Elk jaar gaan er wereldwijd miljarden dollars aan gewassen verloren als gevolg van pre-harvest kiemen (PHS), waarbij granen en zaden op de plant beginnen te ontkiemen voordat ze worden geoogst. Dit fenomeen, veroorzaakt door warm, vochtig weer, brengt de kwaliteit van gewassen in gevaar en draagt bij aan de mondiale uitdagingen op het gebied van de voedselzekerheid. Nieuw onderzoek, onder leiding van wetenschappers van het Carlsberg Research Laboratory in Denemarken, heeft echter het genetische mechanisme onthuld dat bepaalt wanneer gerst ontkiemt, wat mogelijk een oplossing biedt voor dit wijdverbreide probleem.

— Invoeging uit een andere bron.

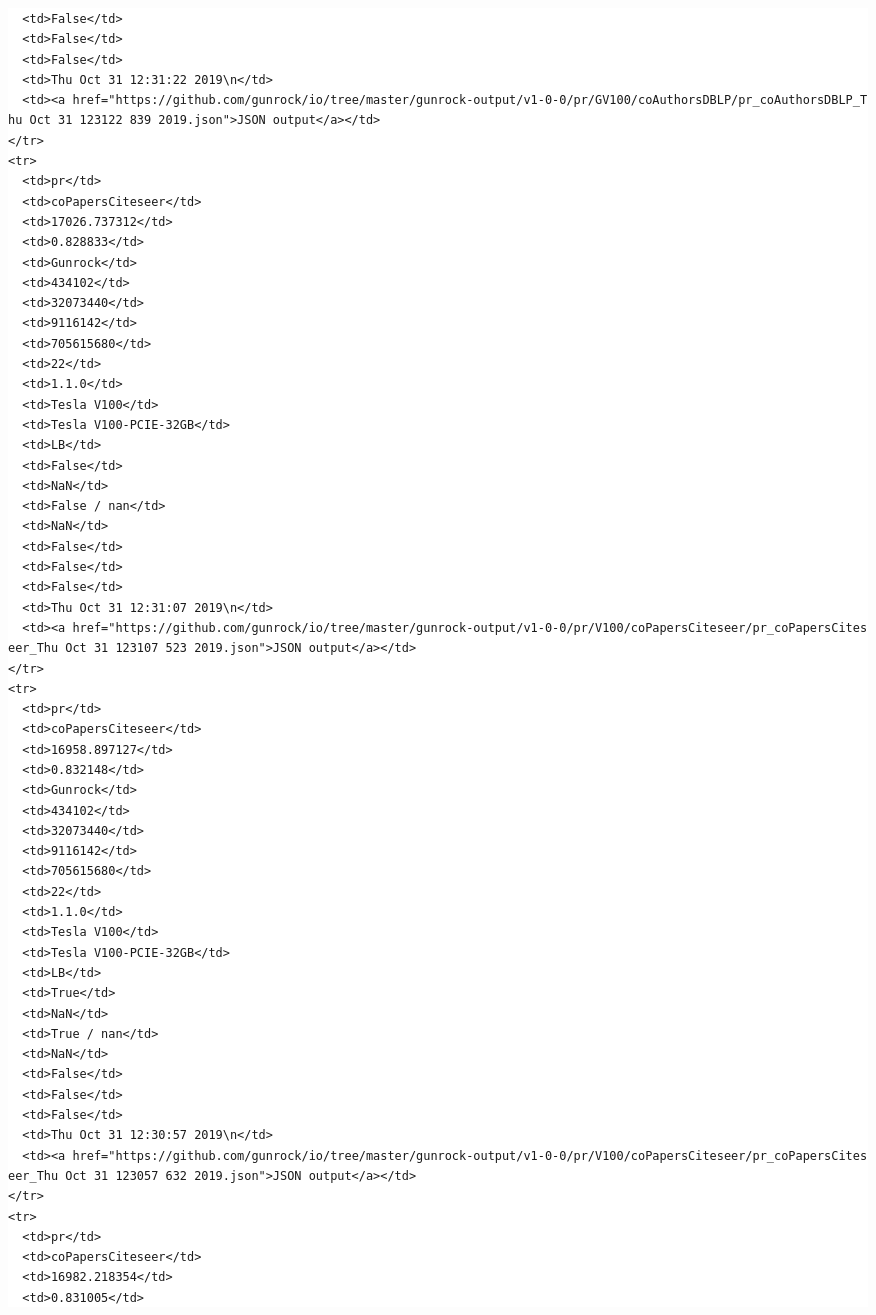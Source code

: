       <td>False</td>
      <td>False</td>
      <td>False</td>
      <td>Thu Oct 31 12:31:22 2019\n</td>
      <td><a href="https://github.com/gunrock/io/tree/master/gunrock-output/v1-0-0/pr/GV100/coAuthorsDBLP/pr_coAuthorsDBLP_Thu Oct 31 123122 839 2019.json">JSON output</a></td>
    </tr>
    <tr>
      <td>pr</td>
      <td>coPapersCiteseer</td>
      <td>17026.737312</td>
      <td>0.828833</td>
      <td>Gunrock</td>
      <td>434102</td>
      <td>32073440</td>
      <td>9116142</td>
      <td>705615680</td>
      <td>22</td>
      <td>1.1.0</td>
      <td>Tesla V100</td>
      <td>Tesla V100-PCIE-32GB</td>
      <td>LB</td>
      <td>False</td>
      <td>NaN</td>
      <td>False / nan</td>
      <td>NaN</td>
      <td>False</td>
      <td>False</td>
      <td>False</td>
      <td>Thu Oct 31 12:31:07 2019\n</td>
      <td><a href="https://github.com/gunrock/io/tree/master/gunrock-output/v1-0-0/pr/V100/coPapersCiteseer/pr_coPapersCiteseer_Thu Oct 31 123107 523 2019.json">JSON output</a></td>
    </tr>
    <tr>
      <td>pr</td>
      <td>coPapersCiteseer</td>
      <td>16958.897127</td>
      <td>0.832148</td>
      <td>Gunrock</td>
      <td>434102</td>
      <td>32073440</td>
      <td>9116142</td>
      <td>705615680</td>
      <td>22</td>
      <td>1.1.0</td>
      <td>Tesla V100</td>
      <td>Tesla V100-PCIE-32GB</td>
      <td>LB</td>
      <td>True</td>
      <td>NaN</td>
      <td>True / nan</td>
      <td>NaN</td>
      <td>False</td>
      <td>False</td>
      <td>False</td>
      <td>Thu Oct 31 12:30:57 2019\n</td>
      <td><a href="https://github.com/gunrock/io/tree/master/gunrock-output/v1-0-0/pr/V100/coPapersCiteseer/pr_coPapersCiteseer_Thu Oct 31 123057 632 2019.json">JSON output</a></td>
    </tr>
    <tr>
      <td>pr</td>
      <td>coPapersCiteseer</td>
      <td>16982.218354</td>
      <td>0.831005</td>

De wortels van het probleem: domesticatie en kiemrust
PHS is geen natuurlijk verschijnsel; het is een gevolg van landbouwpraktijken. Toen vroege boeren gerst domesticeerden, gaven ze prioriteit aan gewassen die snel ontkiemden na het planten. Dit vereiste het verminderen van de natuurlijke kiemrust van het zaad – een cruciale pauze die het ontkiemen verhindert totdat de omstandigheden ideaal zijn. Hoewel deze praktijk sneller planten en mogelijk twee oogsten per jaar mogelijk maakt, creëert het een aanzienlijke kwetsbaarheid: als het weer ongewoon warm en vochtig wordt vóór de oogst, kan het hele gewas voortijdig beginnen te ontkiemen. Dit maakt het graan ongeschikt voor opslag of verwerking, wat een negatieve invloed heeft op de waarde ervan voor zowel voedsel als brouwen.
Het ontrafelen van de genetische controle: de rol van MKK3
Om de oorzaken van PHS te onderzoeken, concentreerden onderzoekers zich op MKK3, een gen waarvan al bekend is dat het de kiemrust in gerst en andere graankorrels beïnvloedt. Ze voerden een uitgebreide analyse uit van het DNA van meer dan 1.000 gerstvariëteiten afkomstig van boerderijen en zaadbanken over de hele wereld. Het onderzoek omvatte ook het telen van verschillende soorten gerst op velden gedurende meerdere seizoenen, waarbij de helft van de planten opzettelijk werd blootgesteld aan omstandigheden die waarschijnlijk PHS zouden veroorzaken. Door middel van vergelijkende analyse van aangetast en normaal graan, samen met laboratoriumstudies die genexpressie en eiwitactiviteit onderzoeken, konden onderzoekers bepalen hoe MKK3-genen de kiemrust rechtstreeks beïnvloeden.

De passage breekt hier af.